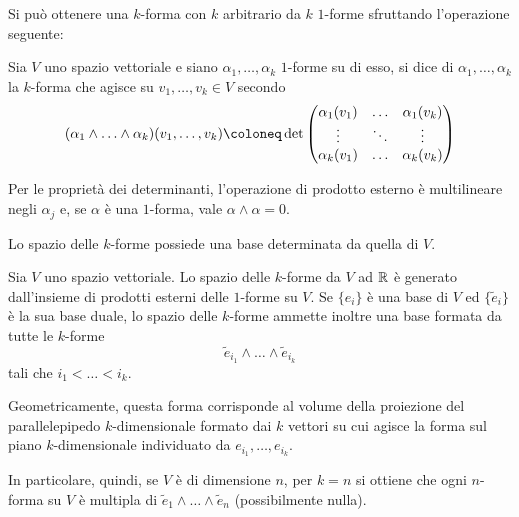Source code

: Si può ottenere una $k$-forma con $k$ arbitrario da $k$ $1$-forme sfruttando l'operazione seguente:
\begin{definition}
  Sia $V$ uno spazio vettoriale e siano $\alpha_1, \ldots, \alpha_k$ $1$-forme su di esso, si dice  di $\alpha_1, \ldots, \alpha_k$ la $k$-forma che agisce su $v_1, \ldots, v_k \in V$ secondo \begin{equation}
  (\alpha_1 \wedge \ldots \wedge \alpha_k) (v_1, \ldots, v_k) \defeq \det \pmqty{\alpha_1 (v_1) & \ldots & \alpha_1 (v_k) \\
          \vdots & \ddots & \vdots \\
          \alpha_k (v_1) & \ldots & \alpha_k (v_k)}
  \end{equation} 
\end{definition}
\begin{remark}
  Per le proprietà dei determinanti, l'operazione di prodotto esterno è multilineare negli $\alpha_j$ e, se $\alpha$ è una $1$-forma, vale $\alpha \wedge \alpha = 0$.
\end{remark}

Lo spazio delle $k$-forme possiede una base determinata da quella di $V$.
\begin{theorem} \label{thm:kformBase}
  Sia $V$ uno spazio vettoriale. Lo spazio delle $k$-forme da $V$ ad $\mathbb{R}$ è generato dall'insieme di prodotti esterni delle $1$-forme su $V$. Se $\{e_i\} $ è una base di $V$ ed $\{\tilde{e}_i\} $ è la sua base duale, lo spazio delle $k$-forme ammette inoltre una base formata da tutte le $k$-forme \begin{equation}
    \tilde{e}_{i_1} \wedge \ldots \wedge \tilde{e}_{i_k}
  \end{equation}
  tali che $i_1 < \ldots < i_k$.
\end{theorem}
\begin{remark}
  Geometricamente, questa forma corrisponde al volume della proiezione del parallelepipedo $k$-dimensionale formato dai $k$ vettori su cui agisce la forma sul piano $k$-dimensionale individuato da $e_{i_1},\ldots,e_{i_k}$.
\end{remark}
\begin{remark} \label{rem:volumeForm}
  In particolare, quindi, se $V$ è di dimensione $n$, per $k=n$ si ottiene che ogni $n$-forma su $V$ è multipla di $\tilde{e}_1 \wedge \ldots \wedge \tilde{e}_n$ (possibilmente nulla).
\end{remark}

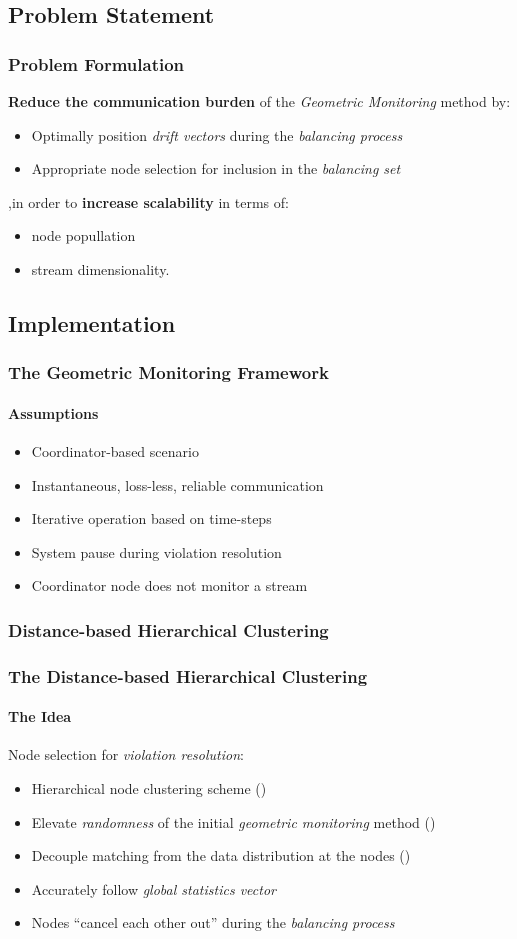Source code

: \documentclass[hyperref={pdfpagelabels=false}]{beamer}
\begin{document}
\subsection{Problem Statement}
\begin{frame} \frametitle{Problem Formulation}
\textbf{Reduce the communication burden} of the \emph{Geometric Monitoring} method by:
\begin{itemize}
\item Optimally position \emph{drift vectors} during the \emph{balancing process}
\item Appropriate node selection for inclusion in the \emph{balancing set}
\end{itemize}
,in order to \textbf{increase scalability} in terms of:
\begin{itemize}
\item node popullation
\item stream dimensionality.
\end{itemize}
\end{frame}
\subsection{Implementation}

\begin{frame} \frametitle{The Geometric Monitoring Framework} \framesubtitle{Assumptions}
\begin{itemize}
\item Coordinator-based scenario
\item Instantaneous, loss-less, reliable communication
\item Iterative operation based on time-steps
\item System pause during violation resolution
\item Coordinator node does not monitor a stream
\end{itemize}
\end{frame}

\subsubsection*{Distance-based Hierarchical Clustering}
\begin{frame} \frametitle{The Distance-based Hierarchical Clustering}\framesubtitle{The Idea}
Node selection for \emph{violation resolution}:
\begin{itemize}
\item Hierarchical node clustering scheme {\tiny()}
\item Elevate \emph{randomness} of the initial \emph{geometric monitoring} method {\tiny()}
\item Decouple matching from the data distribution at the nodes {\tiny()}
\item Accurately follow \emph{global statistics vector}
\item Nodes ``cancel each other out'' during the \emph{balancing process}
\end{itemize}
\end{frame}
\end{document}
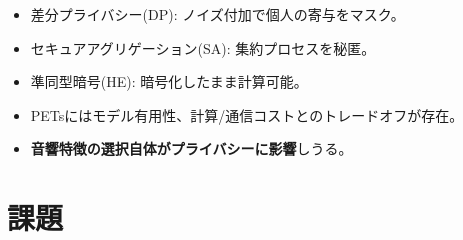 \documentclass[unicode,12pt,aspectratio=169, dvipdfmx]{beamer}
\begin{document}
\begin{frame}{\insertsectionhead}
\begin{itemize}
\begin{itemize}
            \item 差分プライバシー(DP): ノイズ付加で個人の寄与をマスク。
            \item セキュアアグリゲーション(SA): 集約プロセスを秘匿。
            \item 準同型暗号(HE): 暗号化したまま計算可能。
            \item PETsにはモデル有用性、計算/通信コストとのトレードオフが存在。
            \item \textbf{音響特徴の選択自体がプライバシーに影響}しうる。
        \end{itemize}
    \end{itemize}
\end{frame}

\section{課題}
\end{document}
· · · · · · ·
▶ _PROBLEM TO WORK ON_: Take every line from the data that includes the word "based".

▶ _ANSWER SECTION_:
\item Coordinator-based scenario
\item Iterative operation based on time-steps
\subsubsection*{Distance-based Hierarchical Clustering}
\begin{frame} \frametitle{The Distance-based Hierarchical Clustering}\framesubtitle{The Idea}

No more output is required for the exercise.